▼

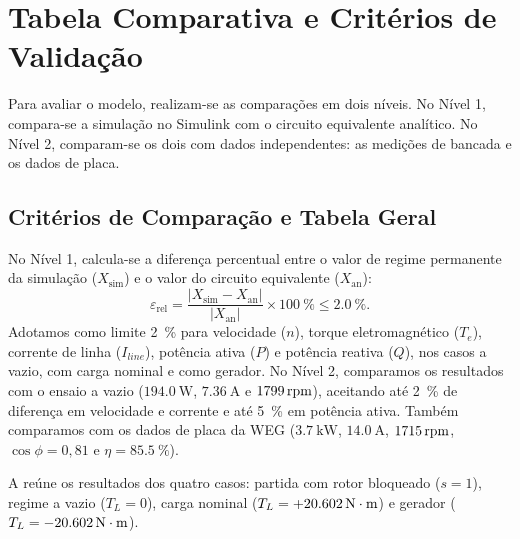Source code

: \section{Tabela Comparativa e Critérios de Validação}\label{sec:auditoria_tolerancia}

Para avaliar o modelo, realizam-se as comparações em dois níveis. No Nível 1, compara-se a simulação no Simulink com o circuito equivalente analítico. No Nível 2, comparam-se os dois com dados independentes: as medições de bancada e os dados de placa.

\subsection{Critérios de Comparação e Tabela Geral}\label{subsec:matriz_validacao}

No Nível 1, calcula-se a diferença percentual entre o valor de regime permanente da simulação ($X_{\text{sim}}$) e o valor do circuito equivalente ($X_{\text{an}}$):
\begin{equation}
\varepsilon_{\text{rel}} = \frac{|X_{\text{sim}} - X_{\text{an}}|}{|X_{\text{an}}|} \times \SI{100}{\percent} \le \SI{2,0}{\percent}.
\label{eq:erro_relativo_auditoria}
\end{equation}
Adotamos como limite \SI{2}{\percent} para velocidade ($n$), torque eletromagnético ($T_e$), corrente de linha ($I_{line}$), potência ativa ($P$) e potência reativa ($Q$), nos casos a vazio, com carga nominal e como gerador. No Nível 2, comparamos os resultados com o ensaio a vazio ($\SI{194,0}{\watt}$, $\SI{7,36}{\ampere}$ e $\SI{1799}{\mathrm{rpm}}$), aceitando até \SI{2}{\percent} de diferença em velocidade e corrente e até \SI{5}{\percent} em potência ativa. Também comparamos com os dados de placa da WEG ($\SI{3,7}{\kilo\watt}$, $\SI{14,0}{\ampere}$, $\SI{1715}{\mathrm{rpm}}$, $\cos\phi = 0{,}81$ e $\eta = \SI{85,5}{\percent}$).

A  reúne os resultados dos quatro casos: partida com rotor bloqueado ($s = 1$), regime a vazio ($T_L = 0$), carga nominal ($T_L = +\SI{20,602}{\mathrm{N\cdot m}}$) e gerador ($T_L = -\SI{20,602}{\mathrm{N\cdot m}}$).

▲

* EXERCISE GOAL: Set down the records above exactly, leaving out pictures.

* SOLUTION:
Source code

: \section{Tabela Comparativa e Critérios de Validação}\label{sec:auditoria_tolerancia}

Para avaliar o modelo, realizam-se as comparações em dois níveis. No Nível 1, compara-se a simulação no Simulink com o circuito equivalente analítico. No Nível 2, comparam-se os dois com dados independentes: as medições de bancada e os dados de placa.

\subsection{Critérios de Comparação e Tabela Geral}\label{subsec:matriz_validacao}

No Nível 1, calcula-se a diferença percentual entre o valor de regime permanente da simulação ($X_{\text{sim}}$) e o valor do circuito equivalente ($X_{\text{an}}$):
\begin{equation}
\varepsilon_{\text{rel}} = \frac{|X_{\text{sim}} - X_{\text{an}}|}{|X_{\text{an}}|} \times \SI{100}{\percent} \le \SI{2,0}{\percent}.
\label{eq:erro_relativo_auditoria}
\end{equation}
Adotamos como limite \SI{2}{\percent} para velocidade ($n$), torque eletromagnético ($T_e$), corrente de linha ($I_{line}$), potência ativa ($P$) e potência reativa ($Q$), nos casos a vazio, com carga nominal e como gerador. No Nível 2, comparamos os resultados com o ensaio a vazio ($\SI{194,0}{\watt}$, $\SI{7,36}{\ampere}$ e $\SI{1799}{\mathrm{rpm}}$), aceitando até \SI{2}{\percent} de diferença em velocidade e corrente e até \SI{5}{\percent} em potência ativa. Também comparamos com os dados de placa da WEG ($\SI{3,7}{\kilo\watt}$, $\SI{14,0}{\ampere}$, $\SI{1715}{\mathrm{rpm}}$, $\cos\phi = 0{,}81$ e $\eta = \SI{85,5}{\percent}$).

A  reúne os resultados dos quatro casos: partida com rotor bloqueado ($s = 1$), regime a vazio ($T_L = 0$), carga nominal ($T_L = +\SI{20,602}{\mathrm{N\cdot m}}$) e gerador ($T_L = -\SI{20,602}{\mathrm{N\cdot m}}$).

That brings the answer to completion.